_What you have to do_: The answer must consist only of the lines from the line with "solve these challenges" to the line with "tained within the", both included, exactly as they stand below.

_Supplied records_:
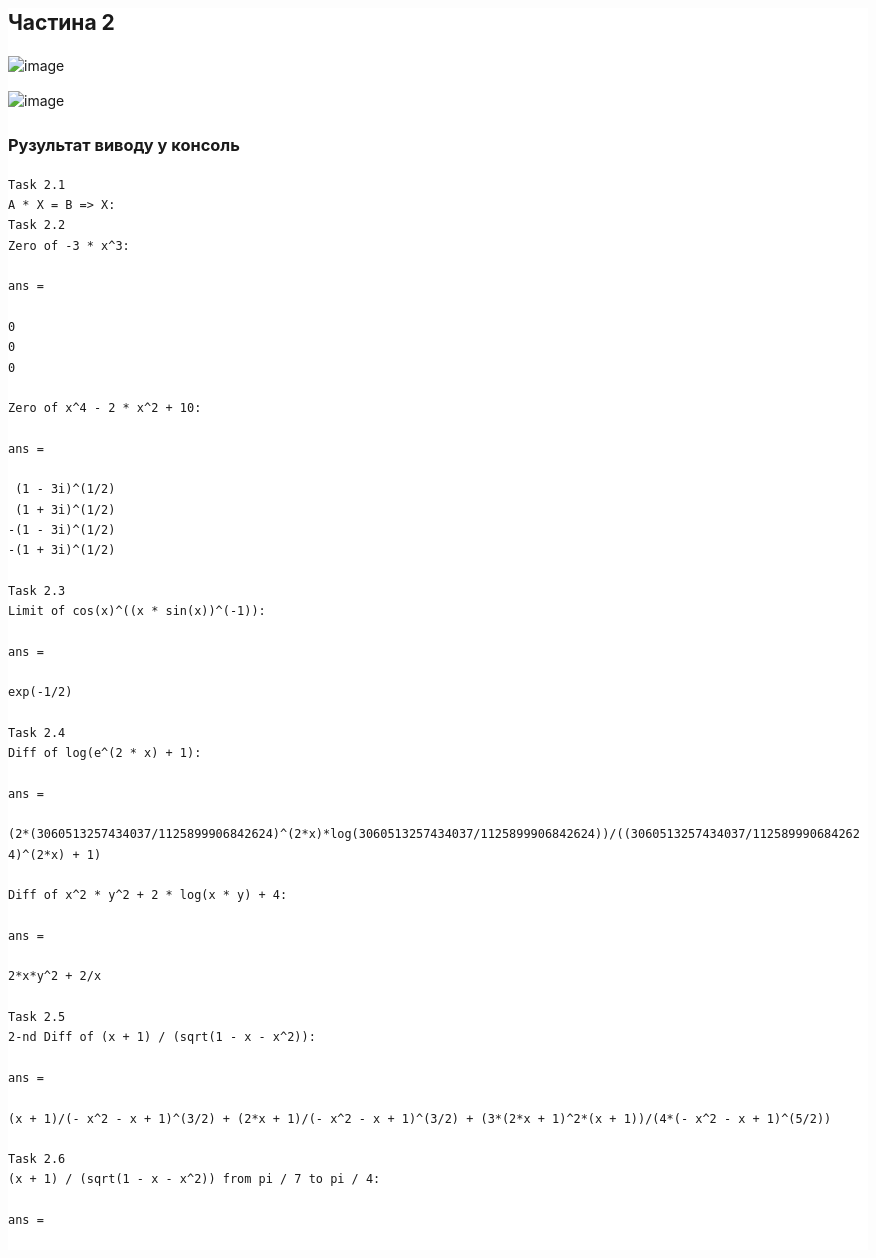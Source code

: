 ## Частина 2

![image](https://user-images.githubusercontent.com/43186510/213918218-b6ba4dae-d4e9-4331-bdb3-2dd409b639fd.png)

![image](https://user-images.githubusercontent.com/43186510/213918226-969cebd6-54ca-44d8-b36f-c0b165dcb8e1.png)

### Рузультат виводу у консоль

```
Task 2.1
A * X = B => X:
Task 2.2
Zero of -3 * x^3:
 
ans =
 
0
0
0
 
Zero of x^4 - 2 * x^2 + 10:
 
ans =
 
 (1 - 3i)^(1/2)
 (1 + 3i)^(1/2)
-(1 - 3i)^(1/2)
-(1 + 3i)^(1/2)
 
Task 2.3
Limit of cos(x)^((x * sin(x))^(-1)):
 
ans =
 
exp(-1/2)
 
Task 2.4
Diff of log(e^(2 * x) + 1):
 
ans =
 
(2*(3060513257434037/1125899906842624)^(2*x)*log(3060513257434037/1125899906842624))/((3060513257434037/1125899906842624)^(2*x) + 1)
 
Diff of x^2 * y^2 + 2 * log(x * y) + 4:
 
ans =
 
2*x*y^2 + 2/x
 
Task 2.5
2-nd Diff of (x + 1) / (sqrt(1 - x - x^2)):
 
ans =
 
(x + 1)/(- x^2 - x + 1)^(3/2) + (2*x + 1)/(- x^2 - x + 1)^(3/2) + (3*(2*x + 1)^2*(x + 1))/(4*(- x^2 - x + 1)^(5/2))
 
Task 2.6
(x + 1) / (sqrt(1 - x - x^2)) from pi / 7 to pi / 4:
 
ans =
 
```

...

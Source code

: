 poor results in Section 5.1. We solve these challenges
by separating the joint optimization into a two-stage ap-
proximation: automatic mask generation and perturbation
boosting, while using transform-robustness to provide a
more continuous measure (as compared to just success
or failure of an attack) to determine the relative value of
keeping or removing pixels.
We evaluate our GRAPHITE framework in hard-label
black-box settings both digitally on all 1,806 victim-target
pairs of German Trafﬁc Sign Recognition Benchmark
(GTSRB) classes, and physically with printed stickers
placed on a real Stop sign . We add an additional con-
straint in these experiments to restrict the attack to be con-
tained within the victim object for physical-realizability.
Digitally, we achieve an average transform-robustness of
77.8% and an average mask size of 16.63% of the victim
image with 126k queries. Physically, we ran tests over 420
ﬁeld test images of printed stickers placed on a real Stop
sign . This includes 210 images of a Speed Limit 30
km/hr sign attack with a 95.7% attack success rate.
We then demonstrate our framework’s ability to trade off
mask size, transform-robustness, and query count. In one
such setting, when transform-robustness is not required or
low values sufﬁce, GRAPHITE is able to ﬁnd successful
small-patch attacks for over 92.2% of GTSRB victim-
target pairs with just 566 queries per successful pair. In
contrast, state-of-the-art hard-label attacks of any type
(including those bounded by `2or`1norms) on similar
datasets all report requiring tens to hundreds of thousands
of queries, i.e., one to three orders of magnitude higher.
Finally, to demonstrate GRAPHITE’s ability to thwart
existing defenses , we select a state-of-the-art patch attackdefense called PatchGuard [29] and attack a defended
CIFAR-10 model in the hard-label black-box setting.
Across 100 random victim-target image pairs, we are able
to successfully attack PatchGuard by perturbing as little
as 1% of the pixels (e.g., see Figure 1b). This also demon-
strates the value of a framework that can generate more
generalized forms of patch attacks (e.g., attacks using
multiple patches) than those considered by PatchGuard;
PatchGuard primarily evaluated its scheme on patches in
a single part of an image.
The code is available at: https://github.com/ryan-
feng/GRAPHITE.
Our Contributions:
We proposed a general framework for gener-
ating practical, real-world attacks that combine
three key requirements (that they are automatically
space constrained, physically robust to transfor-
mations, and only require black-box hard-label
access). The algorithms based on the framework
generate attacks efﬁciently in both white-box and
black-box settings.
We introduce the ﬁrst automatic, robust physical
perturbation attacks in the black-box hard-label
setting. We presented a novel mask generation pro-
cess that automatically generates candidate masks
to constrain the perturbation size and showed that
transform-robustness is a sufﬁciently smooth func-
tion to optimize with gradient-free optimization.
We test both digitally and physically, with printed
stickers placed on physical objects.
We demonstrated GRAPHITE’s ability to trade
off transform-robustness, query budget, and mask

==

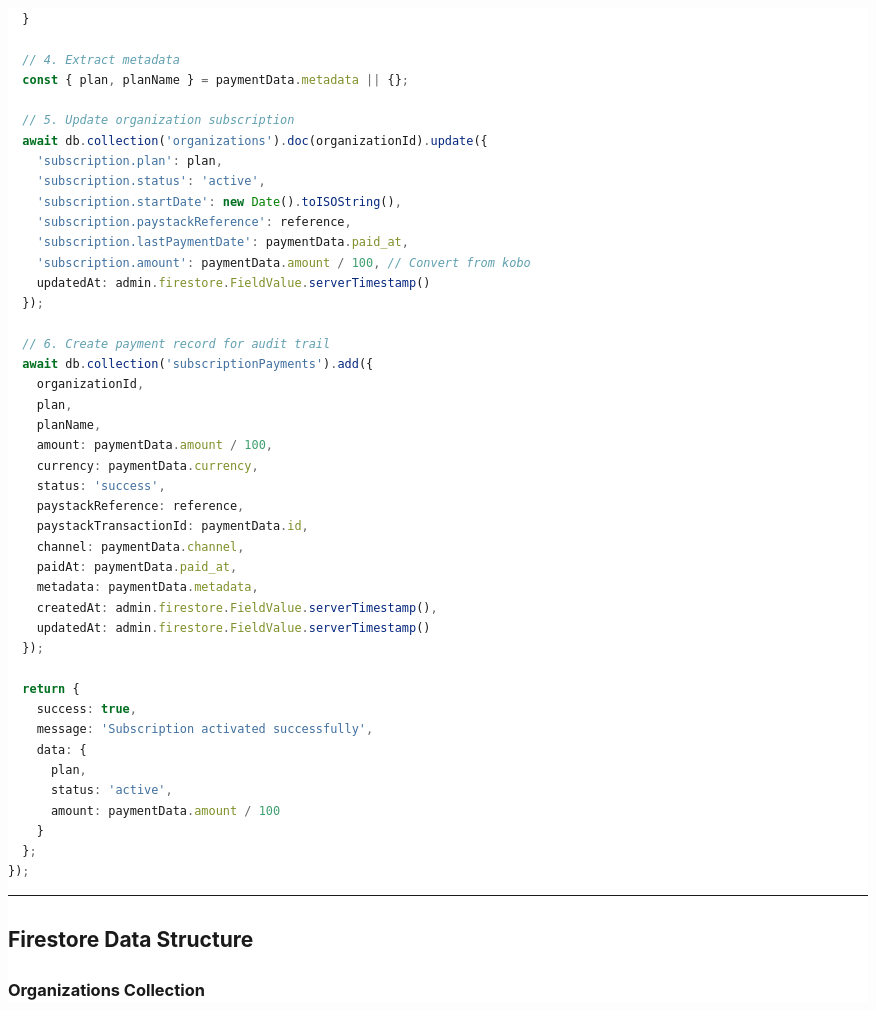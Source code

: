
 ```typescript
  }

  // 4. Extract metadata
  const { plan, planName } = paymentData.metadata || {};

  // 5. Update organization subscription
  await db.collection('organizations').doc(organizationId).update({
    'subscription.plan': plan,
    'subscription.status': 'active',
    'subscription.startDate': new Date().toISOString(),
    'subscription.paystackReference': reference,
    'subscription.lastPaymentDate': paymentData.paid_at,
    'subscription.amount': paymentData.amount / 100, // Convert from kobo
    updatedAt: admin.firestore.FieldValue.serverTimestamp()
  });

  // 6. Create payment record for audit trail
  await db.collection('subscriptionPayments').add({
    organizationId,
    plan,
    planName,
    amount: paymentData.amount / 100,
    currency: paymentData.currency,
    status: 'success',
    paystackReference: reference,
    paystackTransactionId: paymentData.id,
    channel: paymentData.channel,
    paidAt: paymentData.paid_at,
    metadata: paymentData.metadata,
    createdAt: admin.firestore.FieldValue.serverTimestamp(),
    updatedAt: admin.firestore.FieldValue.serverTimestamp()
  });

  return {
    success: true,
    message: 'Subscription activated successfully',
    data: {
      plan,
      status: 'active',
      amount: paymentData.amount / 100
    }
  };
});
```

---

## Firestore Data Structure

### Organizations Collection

_Output for this exercise_:
: poor results in Section 5.1. We solve these challenges
by separating the joint optimization into a two-stage ap-
proximation: automatic mask generation and perturbation
boosting, while using transform-robustness to provide a
more continuous measure (as compared to just success
or failure of an attack) to determine the relative value of
keeping or removing pixels.
We evaluate our GRAPHITE framework in hard-label
black-box settings both digitally on all 1,806 victim-target
pairs of German Trafﬁc Sign Recognition Benchmark
(GTSRB) classes, and physically with printed stickers
placed on a real Stop sign . We add an additional con-
straint in these experiments to restrict the attack to be con-
tained within the victim object for physical-realizability.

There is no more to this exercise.